Many dental care experts like Ultrasonic Scaler, because they can use the outgoing fuller g to close to the upper jaw pocket, fuller than with the mouth crums hand instrument is much easier. Can a foreign fullerec be able to use hand instruments?
An outgoing fulcrum can be safely used with hand instruments and ultrasonic scalers. At the university of southern California school of dentistry, I have been teaching the oral hygiene and alternative fulcrum of oral hygiene and dentistry, and there is no problem.
Outgoing fulcrum is usually used for obtaining and appropriate depth pockets. Limiting the use of fulham in the mouth is very serious, as it usually causes short, superficial scaling, only 3 mm to 4 mm under the gum. You have to start bending your fingers in order to get deeper into your mouth, which is an ergonomic inadequacy. If you try to deepen the distance with the wrist wobble, the blade Angle will close at the completion of each movement.
The position of your hand on the handle, the position of your body, and the position of your hand on the patient's face is the key to effective use of outgoing fullerk in ultrasonic and manual scaling. The same position and the fulcrum of the ultrasonic knife used for maxillary teeth will be very successful with hand tools. If you have stubborn stones on your teeth, you may need to use the index finger of your other hand to strengthen your outgoing fulcrum.
In the mandibular arch, you can use two types of fulcrum, using ultrasonic scaling. Hand scaling can provide many other fulcrum points, such as moving to the back and setting up your fulcrum on the upper teeth.
The differential and integral calculus
Q: if you don't have an endoscope that can see under the gum, how do you know if you've completely removed the stone or just used ultrasound to modify it?
A person without an endoscope is hard to know for sure, because we can only use the tactile evaluation using sharp explorers or curet.
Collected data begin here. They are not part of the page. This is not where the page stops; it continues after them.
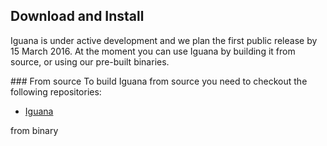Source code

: 
<div markdown="1">

## Download and Install

<p>Iguana is under active development and we plan the first public release by 15 
March 2016. At the moment you can use Iguana by building it from source, or
using our pre-built binaries.</p>

<div id="Source" class="subgroup">
### From source
To build Iguana from source you need to checkout the following repositories:

- [Iguana](https://github.com/iguana-parser/iguana)
</div>

<div id="Binary" class="subgroup">
    from binary
</div>

</div>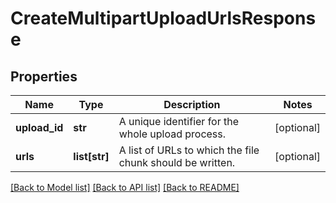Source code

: # CreateMultipartUploadUrlsResponse

## Properties
Name | Type | Description | Notes
------------ | ------------- | ------------- | -------------
**upload_id** | **str** | A unique identifier for the whole upload process. | [optional] 
**urls** | **list[str]** | A list of URLs to which the file chunk should be written. | [optional] 

[[Back to Model list]](../README.md#documentation-for-models) [[Back to API list]](../README.md#documentation-for-api-endpoints) [[Back to README]](../README.md)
Years ago, when I was a student at the university of southern California, the best clinical instructors would use a keen explorer to stick to smooth, smooth surfaces. We now know that their root surfaces are clean by endoscopy, and it's possible that all of the embedded residues are gone. At the time, this was the best immediate empirical evidence that they had not had surgery. Today, we can use endoscopy to check if there are other things under the gingiva. With fewer than 300 endoscopes currently dental equipment in use, the best indication of your success is a lack of exploratory bleeding. Although this is not 100% foolproof, if you still have bleeding after four weeks of reassessment, the treatment group should decide whether to referral to periodontal disease. If the patient is not mentioned, all bleeding areas need to be removed.
Carefully detect and detect bleeding pockets, vertical and downward, perpendicular to the seeker's point. The polished calculus makes people feel different from the texture of the leather, rather than the clean hard root surface. Usually, you can feel the crown of the polished calculus table, with the seeker's point, at the top, but not in the coronal direction. Use anesthesia when necessary, pay special attention to the base of the pocket, the developed sag, the CEJ's roughness, and the depression adjacent to the furcations. These areas usually have residual attrition stones during endoscopy. Reappoint the patient after 4 weeks for another reassessment, or re-examine the following three months of maintenance appointment. If the pocket is still bleeding after one or two re-scans, it shows the importance of eliminating chronic periodontal infection and inflammation and introducing the patient to periodontal disease.